(Dataset items)

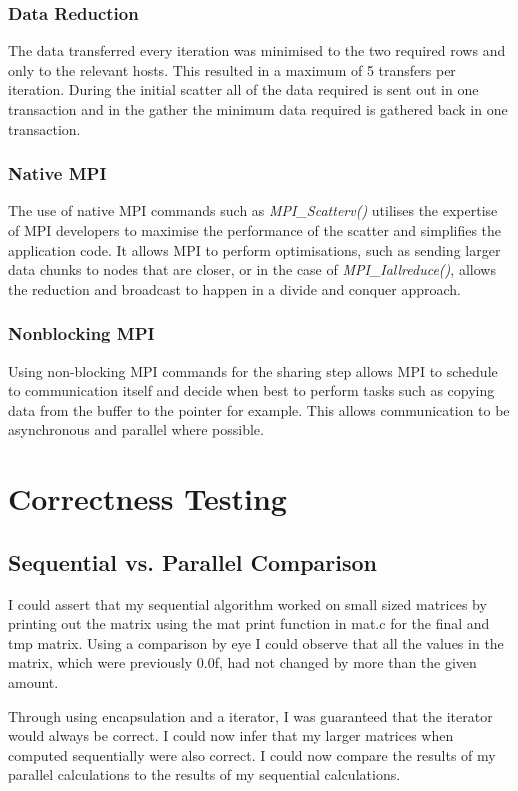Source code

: \documentclass[a4paper,10pt]{report}
\begin{document}
\subsubsection{Data Reduction}
The data transferred every iteration was minimised to the two required rows and only to the relevant hosts. This resulted in a maximum of 5 transfers per iteration. During the initial scatter all of the data required is sent out in one transaction and in the gather the minimum data required is gathered back in one transaction.
\subsubsection{Native MPI}
The use of native MPI commands such as \emph{MPI\_Scatterv()} utilises the expertise of MPI developers to maximise the performance of the scatter and simplifies the application code. It allows MPI to perform optimisations, such as sending larger data chunks to nodes that are closer, or in the case of \emph{MPI\_Iallreduce()}, allows the reduction and broadcast to happen in a divide and conquer approach.
\subsubsection{Nonblocking MPI}
Using non-blocking MPI commands for the sharing step allows MPI to schedule to communication itself and decide when best to perform tasks such as copying data from the buffer to the pointer for example. This allows communication to be asynchronous and parallel where possible.

\section{Correctness Testing}
\subsection{Sequential vs. Parallel Comparison}
I could assert that my sequential algorithm worked on small sized matrices by printing out the matrix using the mat print function in mat.c for the final and tmp matrix. Using a comparison by eye I could observe that all the values in the matrix, which were previously 0.0f, had not changed by more than the given amount.

Through using encapsulation and a iterator, I was guaranteed that the iterator would always be correct. I could now infer that my larger matrices when computed sequentially were also correct. I could now compare the results of my parallel calculations to the results of my sequential calculations.
\end{document}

- _TASK TO CARRY OUT_
Filter the records above and return every line that holds the word "subsubsection".

- _ANSWER TO THIS EXERCISE_
\subsubsection{Data Reduction}
\subsubsection{Native MPI}
\subsubsection{Nonblocking MPI}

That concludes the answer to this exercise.